Onde eu teria fracassado com meu filho? Eu gostaria de saber. Por que eu não conseguia motivar-lhe a ter sucesso?
Eric tinha dezesseis anos quando meus olhos se abriram. Estávamos sentados na sala de estar quando o telefone tocou; um comunicado de que meu pai tinha sofrido um ataque de coração e morrido aos setenta e nove anos de idade.

“Papai”, era como Eric lhe chamava, tinha sido muito importante na vida de meu pequeno menino durante os primeiros cinco anos. Desde que meu marido começou a trabalhar à noite e dormir durante o dia, era papai que o levava para cortar o cabelo, tomar sorvete e jogar futebol. Papai era o amigo número um dele.

Quando meu pai partiu e voltou à sua cidade natal, Eric ficou meio perdido sem ele. Mas o tempo curou essas feridas. Lentamente, ele foi entendendo a necessidade do avô de procurar por velhos amigos e raízes do passado. Para Eric, os telefonemas e as visitas do avô que ele amava tinham uma importância muito grande.

Durante o velório, em certo momento, eu percebi que Eric não estava ao me lado. Me virei para procurá-lo e o notei perto da entrada ajudando um ancião, um dos muitos velhos amigos de meu pai, a subir os degraus. Por muito tempo Eric ficou ali, ajudando à todos que entravam, apoiava-os pelo braço e os levava até o avô para os últimos cumprimentos.

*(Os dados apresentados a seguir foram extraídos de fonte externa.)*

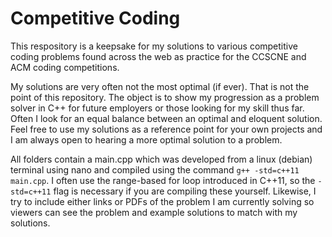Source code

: # Competitive Coding
This respository is a keepsake for my solutions to various competitive coding problems found across the web
as practice for the CCSCNE and ACM coding competitions. 

My solutions are very often not the most optimal (if ever). That is not the point of this repository. The object is to show
my progression as a problem solver in C++ for future employers or those looking for my skill thus far. Often I look for an equal balance between an optimal and eloquent solution. 
Feel free to use my solutions as a reference point for your own projects and I am always open to hearing a more optimal solution to a problem.

All folders contain a main.cpp which was developed from a linux (debian) terminal using nano and compiled using the command `g++ -std=c++11 main.cpp`. I often use the range-based for loop introduced in C++11, so the `-std=c++11` flag is necessary if you are compiling these yourself. Likewise, I try to include either links or PDFs of the problem I am currently solving so viewers can see the problem and example solutions to match with my solutions.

Na hora do enterro, um funcionário da funerária mencionou que precisava de pessoas que ajudassem a carregar o caixão. Eric disse imediatamente,
– Por favor senhor, eu posso ajudar?
O funcionário sugeriu que era melhor que ele ficasse com a irmã dele e comigo. Eric sacudiu a cabeça.
– Meu papai me levou quando eu era pequeno. – Ele disse – Agora é minha vez de levá-lo.

Ele tem agora vinte anos e continua esparramando a sua bondade, senso de humor e compaixão para com todos os seres humanos que encontra, onde quer que vá. Hoje eu me pergunto,
– Que diferença fazem as notas de ciências e de matemática? Quando um jovem faz o melhor que pode, ele merece um “A” de coração.